(Plain-text document sources)
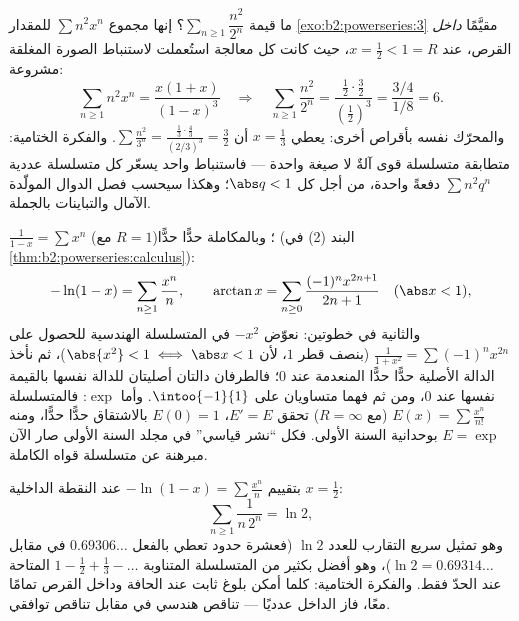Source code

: \begin{example}\label{ex:b2:powerseries:evaluate}
ما قيمة $\sum_{n\geq1}\dfrac{n^2}{2^n}$؟ إنها مجموع
$\sum n^2x^n$ للمقدار \cref{exo:b2:powerseries:3} مقيَّمًا
\emph{داخل} القرص، عند $x = \frac12 < 1 = R$، حيث كانت كل
معالجة استُعملت لاستنباط الصورة المغلقة مشروعة:
\[
\sum_{n\geq1} n^2x^n = \frac{x(1+x)}{(1-x)^3}
\quad\Longrightarrow\quad
\sum_{n\geq1}\frac{n^2}{2^n}
= \frac{\frac12\cdot\frac32}{(\frac12)^3}
= \frac{3/4}{1/8} = 6 .
\]
والمحرّك نفسه بأقراص أخرى: يعطي $x = \frac13$ أن
$\sum\frac{n^2}{3^n} = \frac{\frac13\cdot\frac43}{(2/3)^3} =
\frac32$. والفكرة الختامية: متطابقة متسلسلة قوى
آلةٌ لا صيغة واحدة --- فاستنباط واحد يسعّر كل
متسلسلة عددية $\sum n^2q^n$ دفعةً واحدة، من أجل كل $\abs q < 1$؛
وهكذا سيحسب فصل الدوال المولّدة
الآمال والتباينات بالجملة.
\end{example}

\begin{example}\label{ex:b2:powerseries:classics}
$\displaystyle\frac{1}{1 - x} = \sum x^n$ (مع $R = 1$)؛ وبالمكاملة
حدًّا حدًّا (البند (2) في \cref{thm:b2:powerseries:calculus}):
\[
-\ln(1 - x) = \sum_{n\geq1} \frac{x^n}{n},
\qquad
\arctan x = \sum_{n \geq 0} \frac{(-1)^n x^{2n+1}}{2n+1}
\quad (\abs x < 1),
\]
والثانية في خطوتين: نعوّض $-x^2$ في المتسلسلة
الهندسية للحصول على $\frac{1}{1+x^2} = \sum(-1)^nx^{2n}$ (بنصف قطر
$1$، لأن $\abs{x^2} < 1 \iff \abs x < 1$)، ثم نأخذ
الدالة الأصلية حدًّا حدًّا المنعدمة عند $0$؛ فالطرفان
دالتان أصليتان للدالة نفسها بالقيمة نفسها عند $0$،
ومن ثم فهما متساويان على $\intoo{-1}{1}$. وأما $\exp$:
فالمتسلسلة $E(x) = \sum \frac{x^n}{n!}$ (مع $R = \infty$) تحقق
$E' = E$، $E(0) = 1$ بالاشتقاق حدًّا حدًّا، ومنه $E = \exp$ بوحدانية
السنة الأولى. فكل ``نشر قياسي'' في مجلد السنة
الأولى صار الآن مبرهنة عن متسلسلة قواه الكاملة.
\end{example}

\begin{example}\label{ex:b2:powerseries:lntwo}
بتقييم $-\ln(1-x) = \sum\frac{x^n}{n}$ عند النقطة
الداخلية $x = \frac12$:
\[
\sum_{n\geq1}\frac{1}{n\,2^n} = \ln 2 ,
\]
وهو تمثيل سريع التقارب للعدد $\ln 2$ (فعشرة حدود تعطي بالفعل
$0.69306\ldots$ في مقابل $\ln 2 = 0.69314\ldots$)، وهو أفضل بكثير
من المتسلسلة المتناوبة $1 - \frac12 + \frac13 -
\dots$ المتاحة عند الحدّ فقط. والفكرة الختامية:
كلما أمكن بلوغ ثابت عند الحافة وداخل القرص تمامًا معًا،
فاز الداخل عدديًا --- تناقص هندسي في مقابل
تناقص توافقي.
\end{example}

### What to work on
Please report every line among the entries that includes "مقابل".

### Your response
$0.69306\ldots$ في مقابل $\ln 2 = 0.69314\ldots$)، وهو أفضل بكثير
فاز الداخل عدديًا --- تناقص هندسي في مقابل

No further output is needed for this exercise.